Producer backpressure semantic is not async-friendly
See original GitHub issueDescription
I am thinking how to implement producer correctly in high load async environment. Producer has 2 main modes, callback based (IDeliveryHandler) and Task based. Both have blockIfQueueFull parameter.
Lets start with task mode. If I do the following:
foreach (var n in batch) {
var message = await producer.ProduceAsync(topic, null, n, true).

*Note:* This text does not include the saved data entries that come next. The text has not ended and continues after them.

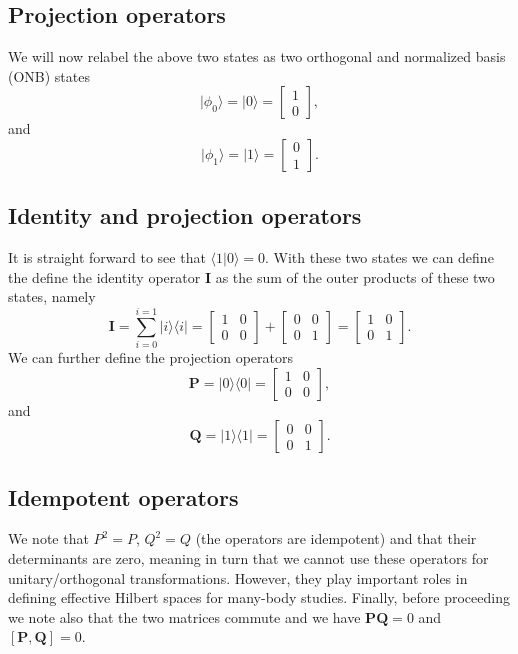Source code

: \subsection{Projection operators}

We will now relabel the above two states as two orthogonal and normalized basis (ONB) states 
\[
\vert \phi_0 \rangle = \vert 0 \rangle = \begin{bmatrix} 1 \\ 0 \end{bmatrix},
\]
and 
\[
\vert \phi_1 \rangle = \vert 1 \rangle = \begin{bmatrix} 0 \\ 1 \end{bmatrix}.
\]

\subsection{Identity and projection operators}

It is straight forward to see that $\langle 1 \vert 0\rangle=0$. With these two states we can define the define the identity operator $\bm{I}$ as the sum of the outer products of these two states, namely
\[
\bm{I} = \sum_{i=0}^{i=1}\vert i\rangle \langle i\vert = \begin{bmatrix} 1 & 0 \\ 0 & 0 \end{bmatrix} +\begin{bmatrix} 0 & 0 \\ 0 & 1 \end{bmatrix}=\begin{bmatrix} 1 & 0 \\ 0 & 1 \end{bmatrix}.
\]
We can further define the projection operators
\[
\bm{P} = \vert 0\rangle \langle 0\vert = \begin{bmatrix} 1 & 0 \\ 0 & 0 \end{bmatrix},
\]
and 
\[
\bm{Q} = \vert 1\rangle \langle 1\vert = \begin{bmatrix} 0 & 0 \\ 0 & 1 \end{bmatrix}.
\]

\subsection{Idempotent operators}

We note that $P^2=P$, $Q^2=Q$ (the operators are idempotent) and that
their determinants are zero, meaning in turn that we cannot use these
operators for unitary/orthogonal transformations. However, they play
important roles in defining effective Hilbert spaces for many-body
studies. Finally, before proceeding we note also that the two matrices
commute and we have $\bm{P}\bm{Q}=0$ and $\left[ \bm{P},\bm{Q}\right]=0$.

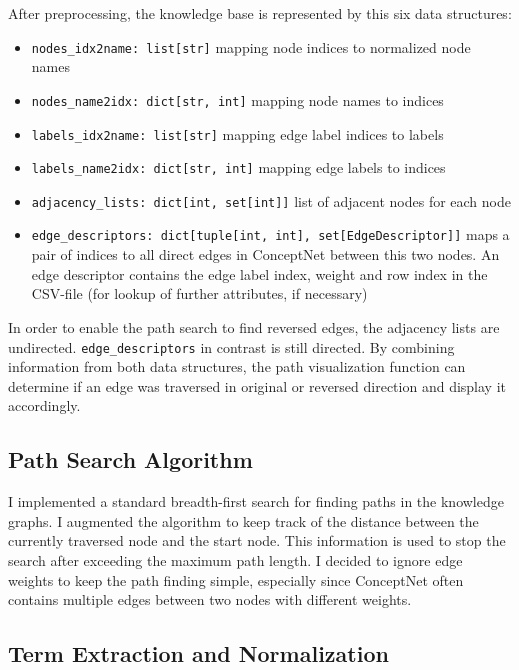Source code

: \documentclass{article}
\begin{document}

After preprocessing, the knowledge base is represented by this six data structures:

\begin{itemize}
\item \verb`nodes_idx2name: list[str]` mapping node indices to normalized node names
\item \verb`nodes_name2idx: dict[str, int]` mapping node names to indices
\item \verb`labels_idx2name: list[str]` mapping edge label indices to labels
\item \verb`labels_name2idx: dict[str, int]` mapping edge labels to indices
\item \verb`adjacency_lists: dict[int, set[int]]` list of adjacent nodes for each node
\item \verb`edge_descriptors: dict[tuple[int, int], set[EdgeDescriptor]]` maps a pair of indices to all
  direct edges in ConceptNet between this two nodes. An edge descriptor contains the edge label
  index, weight and row index in the CSV-file (for lookup of further attributes, if necessary)
\end{itemize}
  
In order to enable the path search to find reversed edges, the
adjacency lists are undirected.  \verb`edge_descriptors` in contrast is still
directed. By combining information from both data structures, the path
visualization function can determine if an edge was traversed in
original or reversed direction and display it accordingly.

\subsection*{Path Search Algorithm}
\label{sec:path-finding}



I implemented a standard breadth-first search for finding paths in the
knowledge graphs. I augmented the algorithm to keep track of the
distance between the currently traversed node and the start node.
This information is used to stop the search after exceeding the
maximum path length. I decided to ignore edge weights to keep the path
finding simple, especially since ConceptNet often contains multiple
edges between two nodes with different weights.

\subsection*{Term Extraction and Normalization}
\label{sec:term-extraction}
\end{document}

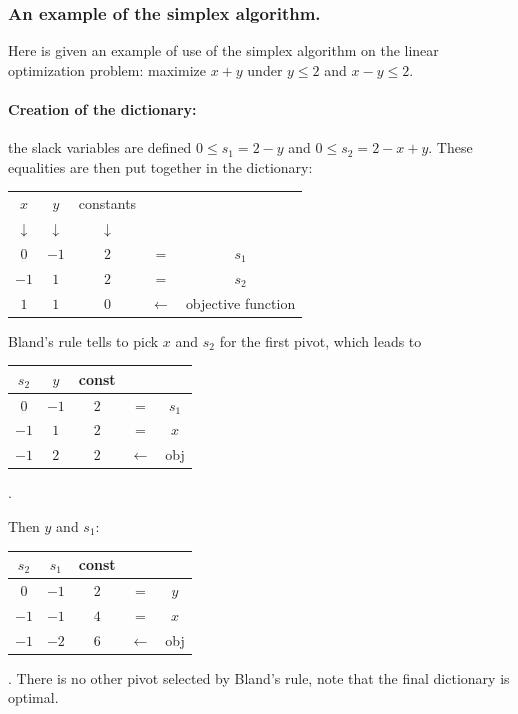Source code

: \subsubsection{An example of the simplex algorithm.} Here is given an example of use of the simplex algorithm on the linear optimization problem: maximize $x+y$ under $y\leq 2$ and $x-y\leq 2$.
\vspace*{-0.4cm}
\begin{multicols}{2}
\paragraph{Creation of the dictionary:} the slack variables are defined $0 \leq s_1 = 2-y$ and $0\leq s_2=2-x+y$. These equalities are then put together in the dictionary:
\begin{tabular}{| c | c || c || c c |}
\hline	
$x$ & $y$ & constants & & \\
$\downarrow$ &$\downarrow$ &$\downarrow$ & & \\
\hline
\hline	
$0$ & $-1$ & $2$ & = & $s_1$\\ \hline	
$-1$ & $1$ & $2$ & = & $s_2$\\ \hline \hline	
$1$ & $1$ & $0$ & $\leftarrow$ & objective function \\
\hline	
\end{tabular}

Bland's rule tells to pick $x$ and $s_2$ for the first pivot, which leads to
\begin{tabular}{| c | c || c || c c |}
\hline
$s_2$ & $y$ & const & & \\
\hline
\hline	
$0$ & $-1$ & $2$ & = & $s_1$\\ \hline	
$-1$ & $1$ & $2$ & = & $x$\\ \hline \hline	
$-1$ & $2$ & $2$ & $\leftarrow$ & obj \\
\hline	
\end{tabular}.


Then $y$ and $s_1$: 
\begin{tabular}{| c | c || c || c c |}
\hline
$s_2$ & $s_1$ & const & & \\
\hline
\hline	
$0$ & $-1$ & $2$ & = & $y$\\ \hline	
$-1$ & $-1$ & $4$ & = & $x$\\ \hline \hline	
$-1$ & $-2$ & $6$ & $\leftarrow$ & obj \\
\hline	
\end{tabular}.
There is no other pivot selected by Bland's rule, note that the final dictionary is optimal.


\end{multicols}
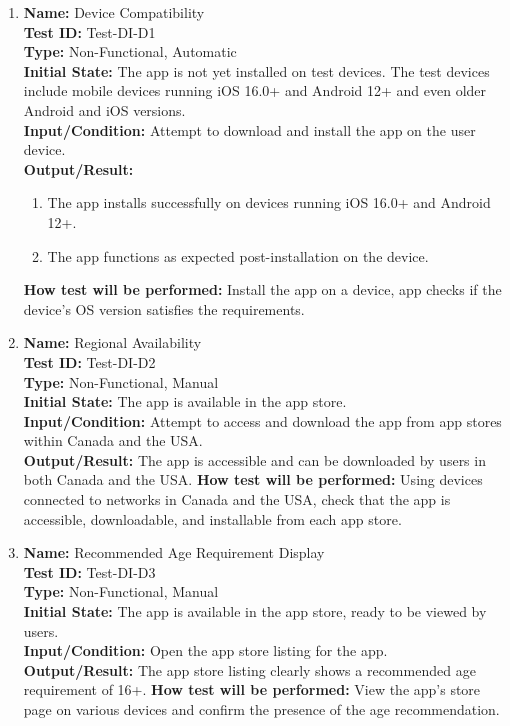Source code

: \documentclass[12pt, titlepage]{article}
\begin{document}
\begin{enumerate}

  \item \textbf{Name:} Device Compatibility \label{itm:Test-DI-D1} \\
        \textbf{Test ID:} Test-DI-D1 \\
        \textbf{Type:} Non-Functional, Automatic \\
        \textbf{Initial State:} The app is not yet installed on test devices. The test devices include mobile devices running iOS 16.0+ and Android 12+ and even older Android and iOS versions. \\
        \textbf{Input/Condition:} Attempt to download and install the app on the user device. \\
        \textbf{Output/Result:}
        \begin{enumerate}
          \item The app installs successfully on devices running iOS 16.0+ and Android 12+.
          \item The app functions as expected post-installation on the device.
        \end{enumerate}
        \textbf{How test will be performed:} Install the app on a device, app checks if the device's OS version satisfies the requirements. \\

  \item \textbf{Name:} Regional Availability \label{itm:Test-DI-D2} \\
        \textbf{Test ID:} Test-DI-D2 \\
        \textbf{Type:} Non-Functional, Manual \\
        \textbf{Initial State:} The app is available in the app store. \\
        \textbf{Input/Condition:} Attempt to access and download the app from app stores within Canada and the USA. \\
        \textbf{Output/Result:} The app is accessible and can be downloaded by users in both Canada and the USA.
        \textbf{How test will be performed:} Using devices connected to networks in Canada and the USA, check that the app is accessible, downloadable, and installable from each app store. \\

  \item \textbf{Name:} Recommended Age Requirement Display \label{itm:Test-DI-D3} \\
        \textbf{Test ID:} Test-DI-D3 \\
        \textbf{Type:} Non-Functional, Manual \\
        \textbf{Initial State:} The app is available in the app store, ready to be viewed by users. \\
        \textbf{Input/Condition:} Open the app store listing for the app. \\
        \textbf{Output/Result:} The app store listing clearly shows a recommended age requirement of 16+.
        \textbf{How test will be performed:} View the app's store page on various devices and confirm the presence of the age recommendation. \\


\end{enumerate}
\end{document}
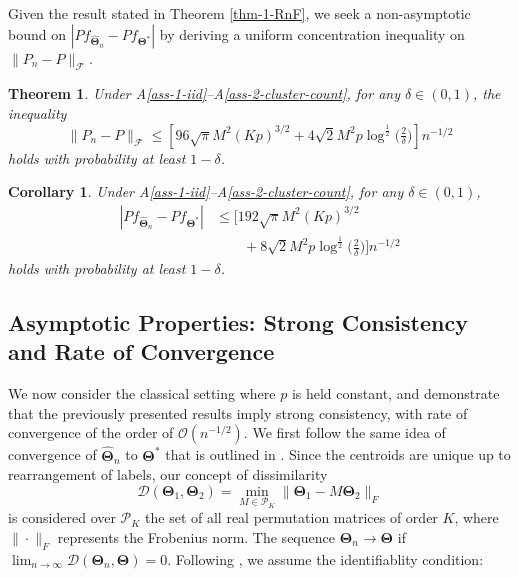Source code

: \documentclass{article}
\newcommand{\bTheta}{\boldsymbol{\Theta}}
\newcommand{\hth}{\widehat{\bTheta}_n}
\newtheorem{thm}{Theorem}[section]
\newtheorem{lemma}{Lemma}[section]
\newtheorem{cor}{Corollary}[section]
\begin{document}

Given the result stated in Theorem \ref{thm-1-RnF}, we seek a non-asymptotic bound on $|P f_{\widehat{\bm{\Theta}}_n}-Pf_{\bm{\Theta}^*}|$ by deriving a uniform concentration inequality on $\|P_n-P\|_{\mathcal{F}}$.

\begin{thm}\label{thm-2-diff-Pn-P}
    Under A\ref{ass-1-iid}--A\ref{ass-2-cluster-count}, for any $\delta\in(0,1)$, the inequality 
    \[\|P_n-P\|_\mathcal{F}\le \left[96\sqrt{\pi}M^2(Kp)^{3/2} + 4\sqrt{2} M^2p\log^{\frac{1}{2}}\big(\tfrac{2}{\delta}\big) \right] n^{-1/2}\]
    holds with probability at least $1-\delta$.
\end{thm}


\begin{cor}
    Under A\ref{ass-1-iid}--A\ref{ass-2-cluster-count}, for any $\delta\in(0,1)$,%
    \begin{align*}
    |P f_{\widehat{\bm{\Theta}}_n}-Pf_{\bm{\Theta}^*}| &\le \Big[192\sqrt{\pi}M^2(Kp)^{3/2}\\
    &\qquad+ 8\sqrt{2} M^2p\log^{\frac{1}{2}}\big(\tfrac{2}{\delta}\big) \Big] n^{-1/2}
    \end{align*}
    holds with probability at least $1-\delta$.
\end{cor}


\subsection{Asymptotic Properties: Strong Consistency and Rate of Convergence}

We now consider the classical setting where $p$ is held constant, and demonstrate that the previously presented results imply strong consistency, with rate of convergence of the order of $\mathcal{O}(n^{-1/2})$. We first follow the same idea of convergence of $\hth$ to $\bTheta^\ast$ that is outlined in \cite{pollard1981strong}. Since the centroids are unique up to rearrangement of labels, our concept of dissimilarity
\[\mathcal{D}(\bTheta_1,\bTheta_2) = \min_{M \in \mathscr{P}_K} \|\bTheta_1 - M \bTheta_2\|_F \]
is considered over $\mathscr{P}_K$ the set of all real permutation matrices of order $K$, where $\|\cdot\|_F$ represents the
Frobenius norm. The sequence $\bTheta_n\to \bTheta$ if $\lim_{n\to \infty} \mathcal{D}(\bTheta_n,\bTheta)=0$. Following \cite{terada2014strong,chakraborty2020entropy}, we assume the identifiablity condition:
\end{document}
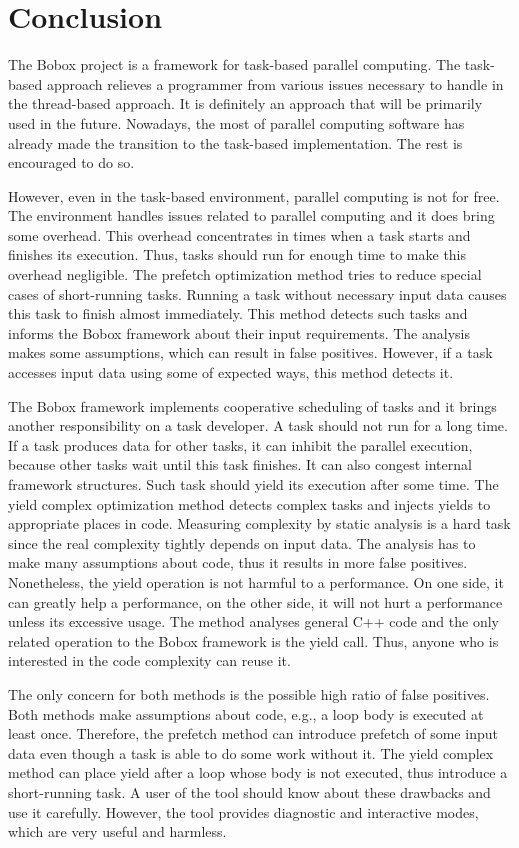 \chapter{Conclusion}
The Bobox project is a framework for task-based parallel computing. The task-based approach relieves a programmer from various issues necessary to handle in the thread-based approach. It is definitely an approach that will be primarily used in the future. Nowadays, the most of parallel computing software has already made the transition to the task-based implementation. The rest is encouraged to do so.

However, even in the task-based environment, parallel computing is not for free. The environment handles issues related to parallel computing and it does bring some overhead. This overhead concentrates in times when a task starts and finishes its execution. Thus, tasks should run for enough time to make this overhead negligible. The prefetch optimization method tries to  reduce special cases of short-running tasks. Running a task without necessary input data causes this task to finish almost immediately. This method detects such tasks and informs the Bobox framework about their input requirements. The analysis makes some assumptions, which can result in false positives. However, if a task accesses input data using some of expected ways, this method detects it.

The Bobox framework implements cooperative scheduling of tasks and it brings another responsibility on a task developer. A task should not run for a long time. If a task produces data for other tasks, it can inhibit the parallel execution, because other tasks wait until this task finishes. It can also congest internal framework structures. Such task should yield its execution after some time. The yield complex optimization method detects complex tasks and injects yields to appropriate places in code. Measuring complexity by static analysis is a hard task since the real complexity tightly depends on input data. The analysis has to make many assumptions about code, thus it results in more false positives. Nonetheless, the yield operation is not harmful to a performance. On one side, it can greatly help a performance, on the other side, it will not hurt a performance unless its excessive usage. The method analyses general C++ code and the only related operation to the Bobox framework is the yield call. Thus, anyone who is interested in the code complexity can reuse it.

The only concern for both methods is the possible high ratio of false positives. Both methods make assumptions about code, e.g., a loop body is executed at least once. Therefore, the prefetch method can introduce prefetch of some input data even though a task is able to do some work without it. The yield complex method can place yield after a loop whose body is not executed, thus introduce a short-running task. A user of the tool should know about these drawbacks and use it carefully. However, the tool provides diagnostic and interactive modes, which are very useful and harmless.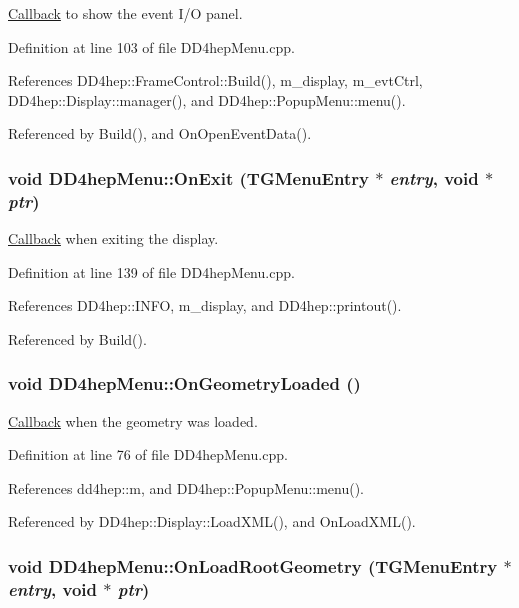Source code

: \hyperlink{class_d_d4hep_1_1_callback}{Callback} to show the event I/O panel. 

Definition at line 103 of file DD4hepMenu.cpp.

References DD4hep::FrameControl::Build(), m\_\-display, m\_\-evtCtrl, DD4hep::Display::manager(), and DD4hep::PopupMenu::menu().

Referenced by Build(), and OnOpenEventData().\hypertarget{class_d_d4hep_1_1_d_d4hep_menu_a62954b16db94eb57f3c88600042f1a3e}{
\subsubsection[{OnExit}]{\setlength{\rightskip}{0pt plus 5cm}void DD4hepMenu::OnExit (TGMenuEntry $\ast$ {\em entry}, \/  void $\ast$ {\em ptr})}}
\label{class_d_d4hep_1_1_d_d4hep_menu_a62954b16db94eb57f3c88600042f1a3e}


\hyperlink{class_d_d4hep_1_1_callback}{Callback} when exiting the display. 

Definition at line 139 of file DD4hepMenu.cpp.

References DD4hep::INFO, m\_\-display, and DD4hep::printout().

Referenced by Build().\hypertarget{class_d_d4hep_1_1_d_d4hep_menu_a4cc12c7e0047c638119e0807f860fbc1}{
\subsubsection[{OnGeometryLoaded}]{\setlength{\rightskip}{0pt plus 5cm}void DD4hepMenu::OnGeometryLoaded ()}}
\label{class_d_d4hep_1_1_d_d4hep_menu_a4cc12c7e0047c638119e0807f860fbc1}


\hyperlink{class_d_d4hep_1_1_callback}{Callback} when the geometry was loaded. 

Definition at line 76 of file DD4hepMenu.cpp.

References dd4hep::m, and DD4hep::PopupMenu::menu().

Referenced by DD4hep::Display::LoadXML(), and OnLoadXML().\hypertarget{class_d_d4hep_1_1_d_d4hep_menu_a4bc97ab3803f51bf9d271dd88781d6be}{
\subsubsection[{OnLoadRootGeometry}]{\setlength{\rightskip}{0pt plus 5cm}void DD4hepMenu::OnLoadRootGeometry (TGMenuEntry $\ast$ {\em entry}, \/  void $\ast$ {\em ptr})}}
\label{class_d_d4hep_1_1_d_d4hep_menu_a4bc97ab3803f51bf9d271dd88781d6be}


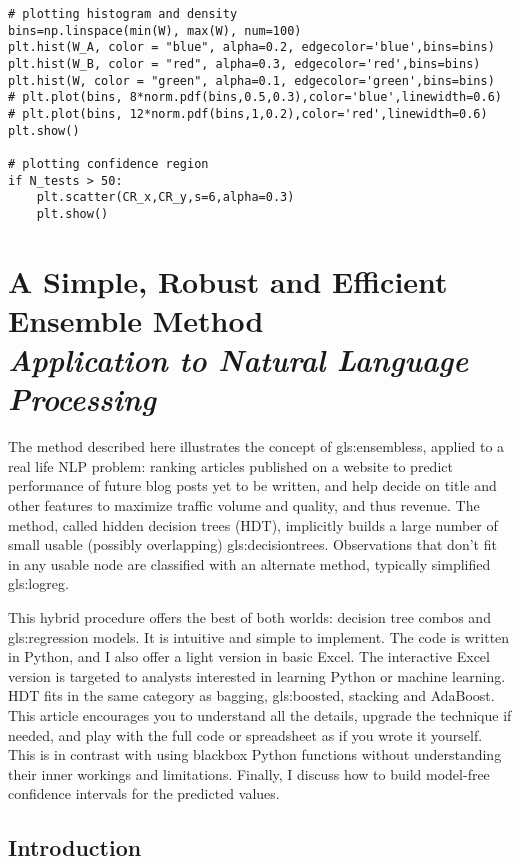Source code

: \documentclass[oneside,10pt]{book}
\newcommand\Chapter[2]{
  \chapter[#1]{#1\\[2ex]\Large\itshape#2}
}
\begin{document}
\begin{lstlisting}[escapechar=@]
# plotting histogram and density
bins=np.linspace(min(W), max(W), num=100)
plt.hist(W_A, color = "blue", alpha=0.2, edgecolor='blue',bins=bins)
plt.hist(W_B, color = "red", alpha=0.3, edgecolor='red',bins=bins)
plt.hist(W, color = "green", alpha=0.1, edgecolor='green',bins=bins)
# plt.plot(bins, 8*norm.pdf(bins,0.5,0.3),color='blue',linewidth=0.6)
# plt.plot(bins, 12*norm.pdf(bins,1,0.2),color='red',linewidth=0.6)
plt.show()

# plotting confidence region
if N_tests > 50:
    plt.scatter(CR_x,CR_y,s=6,alpha=0.3)
    plt.show()
\end{lstlisting}

\Chapter{A Simple, Robust and Efficient Ensemble Method}{Application to Natural Language Processing}

The method described here illustrates the concept of \glspl{gls:ensembles}, applied to a real life NLP problem: ranking articles published on a website to
predict performance of future blog posts yet to be written, and help decide on title and other features to maximize traffic volume and quality, and thus revenue.
The method, called hidden decision trees (HDT), implicitly builds a large number of small usable (possibly overlapping) \glspl{gls:decisiontree}. Observations that
don't fit in any usable node are classified with an alternate method, typically simplified \gls{gls:logreg}.

This hybrid procedure offers the best of both worlds: decision tree combos  and \gls{gls:regression} models.  It is intuitive and simple to implement. The code is written in Python, and I also offer a light version in basic Excel. The interactive Excel version is targeted to analysts interested in learning Python or machine learning. HDT fits in the same category as bagging, \gls{gls:boosted}, stacking and \textcolor{index}{AdaBoost}.  This article encourages you to understand all the details, upgrade the technique if needed, and play with the full code or spreadsheet as if you wrote it yourself. This is in contrast with using blackbox Python functions without understanding their inner workings and limitations. Finally, I discuss how to build model-free confidence intervals for the predicted values.

 \section{Introduction}
\end{document}
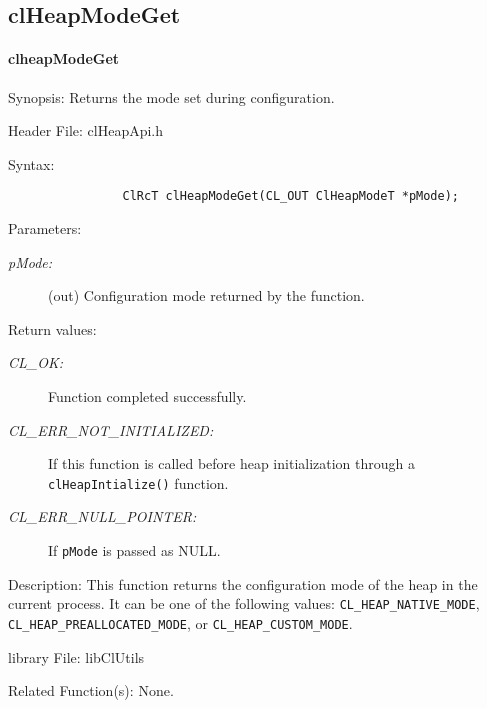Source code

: \begin{flushleft}
\subsection{clHeapModeGet}
\hypertarget{pageheap108}{}\paragraph{cl\-heap\-Mode\-Get}\label{pageheap108}
\begin{Desc}
\item[Synopsis:]Returns the mode set during configuration. \end{Desc}
\begin{Desc}
\item[Header File:]clHeapApi.h\end{Desc}
\begin{Desc}
\item[Syntax:]
\footnotesize\begin{verbatim}
 				ClRcT clHeapModeGet(CL_OUT ClHeapModeT *pMode);
\end{verbatim}
\normalsize
\end{Desc}
\begin{Desc}
\item[Parameters:]
\begin{description}
\item[{\em p\-Mode:}](out) Configuration mode returned by the function.
\end{description}
\end{Desc}
\begin{Desc}
\item[Return values:]
\begin{description}
\item[{\em CL\_\-OK:}] Function completed successfully.
\item[{\em CL\_\-ERR\_\-NOT\_\-INITIALIZED:}] If this function is called before heap initialization through a {\tt{clHeapIntialize()}} function.
\item[{\em CL\_\-ERR\_\-NULL\_\-POINTER:}] If {\tt{pMode}} is passed as NULL.
\end{description}
\end{Desc}
\begin{Desc}
\item[Description:] This function returns the configuration mode of the heap in the current process. It can be one of the following values:
{\tt{CL\_\-HEAP\_\-NATIVE\_\-MODE}}, {\tt{CL\_\-HEAP\_\-PREALLOCATED\_\-MODE}}, or {\tt{CL\_\-HEAP\_\-CUSTOM\_\-MODE}}.
\end{Desc}
\begin{Desc}
\item[library File:]lib\-Cl\-Utils\end{Desc}
\begin{Desc}
\item[Related Function(s):]None. \end{Desc}
\newpage




\end{flushleft}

ContinueWith(t => Interlocked.Increment(ref counter));
}
then I effectively produce one message per batch, which is no go. So, I need to accumulate messages and await on batch, which leads to something like this:
var stream = Enumerable.Range(1, batchSize).Select(i => i.ToString());
var tasks = stream.Select(async msg => await producer.ProduceAsync(topic, null, msg, true).
ContinueWith(t => Interlocked.Increment(ref counter)));
await Task.WhenAll(tasks);
But this is problematic too. If I have an infinite stream of source messages, then I do not know when my “tasks” will end (never), so i’ll have to do linq batching.
My another worry is that produceAsync
will block, but I do not quite understand how this will interplay with await
portion of await producer.ProduceAsync
. Are there any chances that Task scheduler will see blocking task, and will schedule new and new threads because from Task Scheduler perspective it is just long running task and it will try to schedule as many parrallel tasks as possible without being aware that this blocked task is actually a backpressure? Would it lead to task exhaust situation?
Bottom line is, i do not see, how use Task based API because we need to await for 2 different type of async flows: backpressuire and task delivery. And sync and async do not mix well. I have intuition that librdkafka blocking call should be converted to a task which can be awaited for. Does this sound reasonable?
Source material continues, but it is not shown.